**About this exercise:**
Between the line containing "- Swagger documentation" and the line containing "- [Logging and" lies a run of lines; give that run again exactly, with both of those lines, and nothing else from the entries below.

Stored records
== Segment start ==
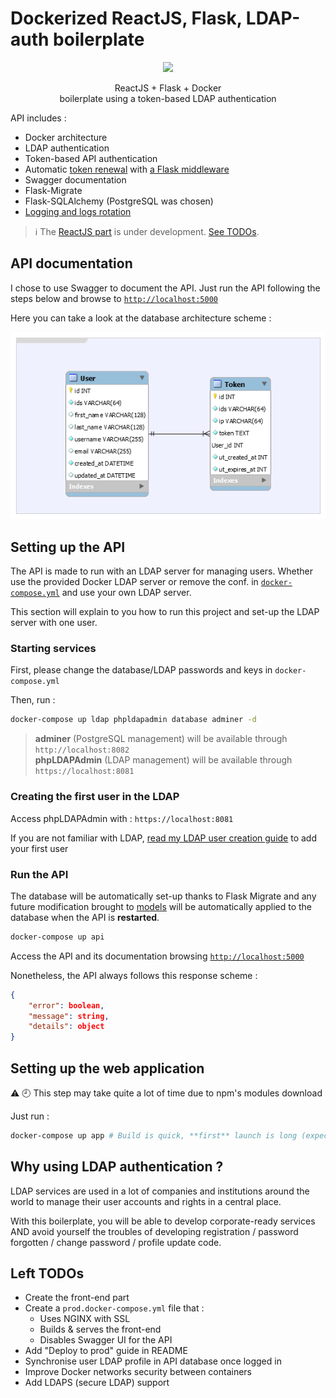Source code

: # Dockerized ReactJS, Flask, LDAP-auth boilerplate

<p align="center">
    <a href="https://travis-ci.org/flavienbwk/reactjs-flask-ldap-boilerplate.svg?branch=master" target="_blank">
        <img src="https://travis-ci.org/flavienbwk/reactjs-flask-ldap-boilerplate.svg?branch=master"/>
    </a>
</p>
<p align="center">ReactJS + Flask + Docker<br/>boilerplate using a token-based LDAP authentication</p>

API includes :

- Docker architecture
- LDAP authentication
- Token-based API authentication
- Automatic [token renewal](./api/app/service/auth_service.py#L44) with [a Flask middleware](./api/app/service/auth_service.py#L31)
- Swagger documentation
- Flask-Migrate
- Flask-SQLAlchemy (PostgreSQL was chosen)
- [Logging and logs rotation](./api/app/utils/Logger.py#L12)

> :information_source: The [ReactJS part](https://github.com/flavienbwk/reactjs-flask-ldap-boilerplate/tree/fe/initial-architecture) is under development. [See TODOs](#left-todo).

## API documentation

I chose to use Swagger to document the API. Just run the API following the steps below and browse to [`http://localhost:5000`](http://localhost:5000)

Here you can take a look at the database architecture scheme :

<p align="center">
    <img src="./api/database.png"/>
</p>

## Setting up the API

The API is made to run with an LDAP server for managing users. Whether use the provided Docker LDAP server or remove the conf. in [`docker-compose.yml`](./docker-compose.yml) and use your own LDAP server.

This section will explain to you how to run this project and set-up the LDAP server with one user.

### Starting services

First, please change the database/LDAP passwords and keys in `docker-compose.yml`

Then, run :

```bash
docker-compose up ldap phpldapadmin database adminer -d
```

> **adminer** (PostgreSQL management) will be available through `http://localhost:8082`  
> **phpLDAPAdmin** (LDAP management) will be available through `https://localhost:8081`

### Creating the first user in the LDAP

Access phpLDAPAdmin with : `https://localhost:8081`

If you are not familiar with LDAP, [read my LDAP user creation guide](./CREATE_LDAP_USER.md) to add your first user

### Run the API

The database will be automatically set-up thanks to Flask Migrate and any future modification brought to [models](./api/app/model) will be automatically applied to the database when the API is **restarted**.

```bash
docker-compose up api
```

Access the API and its documentation browsing [`http://localhost:5000`](http://localhost:5000)

Nonetheless, the API always follows this response scheme :

```json
{
    "error": boolean,
    "message": string,
    "details": object
}
```

## Setting up the web application

:warning: :clock9: This step may take quite a lot of time due to npm's modules download

Just run :

```bash
docker-compose up app # Build is quick, **first** launch is long (expect at least 5 min.)
```

## Why using LDAP authentication ?

LDAP services are used in a lot of companies and institutions around the world to manage their user accounts and rights in a central place.

With this boilerplate, you will be able to develop corporate-ready services AND avoid yourself the troubles of developing registration / password forgotten / change password / profile update code.

## Left TODOs

- Create the front-end part
- Create a `prod.docker-compose.yml` file that :
  - Uses NGINX with SSL
  - Builds & serves the front-end
  - Disables Swagger UI for the API
- Add "Deploy to prod" guide in README
- Synchronise user LDAP profile in API database once logged in 
- Improve Docker networks security between containers
- Add LDAPS (secure LDAP) support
== Segment end ==
**Task result:**
- Swagger documentation
- Flask-Migrate
- Flask-SQLAlchemy (PostgreSQL was chosen)
- [Logging and logs rotation](./api/app/utils/Logger.py#L12)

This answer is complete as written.